Exercise directions
Quote exactly and only this range of lines in the data below: the line that holds "constitutive assumption with" to the line that holds "tensor \(D\) to", both included.

Extracted entries
============

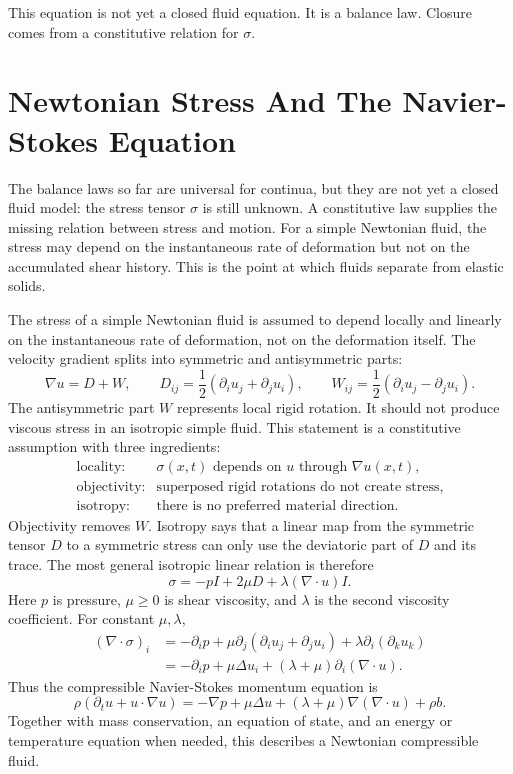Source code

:This equation is not yet a closed fluid equation. It is a balance law. Closure
comes from a constitutive relation for \(\sigma\).

\section{Newtonian Stress And The Navier-Stokes Equation}
\label{sec:navier-stokes-derivation}

The balance laws so far are universal for continua, but they are not yet a
closed fluid model: the stress tensor \(\sigma\) is still unknown. A
constitutive law supplies the missing relation between stress and motion. For a
simple Newtonian fluid, the stress may depend on the instantaneous rate of
deformation but not on the accumulated shear history. This is the point at
which fluids separate from elastic solids.

The stress of a simple Newtonian fluid is assumed to depend locally and
linearly on the instantaneous rate of deformation, not on the deformation
itself. The velocity gradient splits into symmetric and antisymmetric parts:
\[
  \nabla u=D+W,
  \qquad
  D_{ij}=\frac12(\partial_i u_j+\partial_j u_i),
  \qquad
  W_{ij}=\frac12(\partial_i u_j-\partial_j u_i).
\]
The antisymmetric part \(W\) represents local rigid rotation. It should not
produce viscous stress in an isotropic simple fluid. This statement is a
constitutive assumption with three ingredients:
\[
\begin{array}{ll}
\text{locality:} & \sigma(x,t) \text{ depends on } u \text{ through }
  \nabla u(x,t),\\
\text{objectivity:} & \text{superposed rigid rotations do not create stress},\\
\text{isotropy:} & \text{there is no preferred material direction}.
\end{array}
\]
Objectivity removes \(W\). Isotropy says that a linear map from the symmetric
tensor \(D\) to a symmetric stress can only use the deviatoric part of \(D\)
and its trace. The most general isotropic linear relation is therefore
\[
  \boxed{
  \sigma=-pI+2\mu D+\lambda(\nabla\cdot u)I.
  }
\]
Here \(p\) is pressure, \(\mu\geq0\) is shear viscosity, and \(\lambda\) is the
second viscosity coefficient. For constant \(\mu,\lambda\),
\[
\begin{aligned}
  (\nabla\cdot\sigma)_i
  &=
  -\partial_i p
  +
  \mu\partial_j(\partial_i u_j+\partial_j u_i)
  +
  \lambda\partial_i(\partial_k u_k)\\
  &=
  -\partial_i p
  +
  \mu\Delta u_i
  +
  (\lambda+\mu)\partial_i(\nabla\cdot u).
\end{aligned}
\]
Thus the compressible Navier-Stokes momentum equation is
\[
  \boxed{
  \rho
  \left(
    \partial_tu+u\cdot\nabla u
  \right)
  =
  -\nabla p+\mu\Delta u+(\lambda+\mu)\nabla(\nabla\cdot u)+\rho b.
  }
\]
Together with mass conservation, an equation of state, and an energy or
temperature equation when needed, this describes a Newtonian compressible fluid.

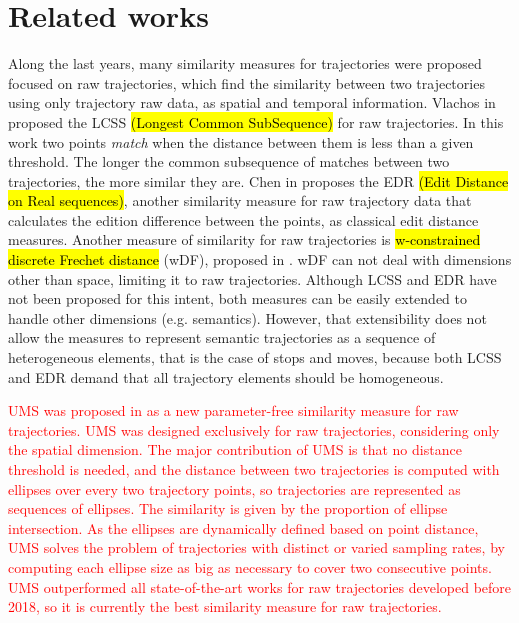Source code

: \documentclass[12pt]{article}
\begin{document}
\section{Related works} \label{sec:related}
Along the last years, many similarity measures for trajectories were proposed focused on raw trajectories, which find the similarity between two trajectories using only trajectory raw data, as spatial and temporal information. Vlachos in \cite{vlachos2002discovering} proposed the LCSS \hl{(Longest Common SubSequence)} for raw trajectories. In this work two points \textit{match} when the distance between them is less than a given threshold. The longer the common subsequence of matches between two trajectories, the more similar they are. Chen in \cite{Chen:2005:RFS:1066157.1066213} proposes the EDR \hl{(Edit Distance on Real sequences)}, another similarity measure for raw trajectory data that calculates the edition difference between the points, as classical edit distance measures. Another measure of similarity for raw trajectories is \hl{w-constrained discrete Frechet distance} (wDF), proposed in \cite{Ding:2008:ESJ:1440463.1440989}. wDF can not deal with dimensions other than space, limiting it to raw trajectories. Although LCSS and EDR have not been proposed for this intent, both measures can be easily extended to handle other dimensions (e.g. semantics). However, that extensibility does not allow the measures to represent semantic trajectories as a sequence of heterogeneous elements, that is the case of stops and moves, because both LCSS and EDR demand that all trajectory elements should be homogeneous.

\textcolor{red}{UMS was proposed in \cite{Furtado-UMS-2018} as a new parameter-free similarity measure for raw trajectories. UMS was designed exclusively for raw trajectories, considering only the spatial dimension. The major contribution of UMS is that no distance threshold is needed, and the distance between two trajectories is computed with ellipses over every two trajectory points, so trajectories are represented as sequences of ellipses. The similarity is given by the proportion of ellipse intersection. As the ellipses are dynamically defined based on point distance, UMS solves the problem of trajectories with distinct or varied sampling rates, by computing each ellipse size as big as necessary to cover two consecutive points. UMS outperformed all state-of-the-art works for raw trajectories developed before 2018, so it is currently the best similarity measure for raw trajectories.}
\end{document}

============

Solved exercise
constitutive assumption with three ingredients:
\[
\begin{array}{ll}
\text{locality:} & \sigma(x,t) \text{ depends on } u \text{ through }
  \nabla u(x,t),\\
\text{objectivity:} & \text{superposed rigid rotations do not create stress},\\
\text{isotropy:} & \text{there is no preferred material direction}.
\end{array}
\]
Objectivity removes \(W\). Isotropy says that a linear map from the symmetric
tensor \(D\) to a symmetric stress can only use the deviatoric part of \(D\)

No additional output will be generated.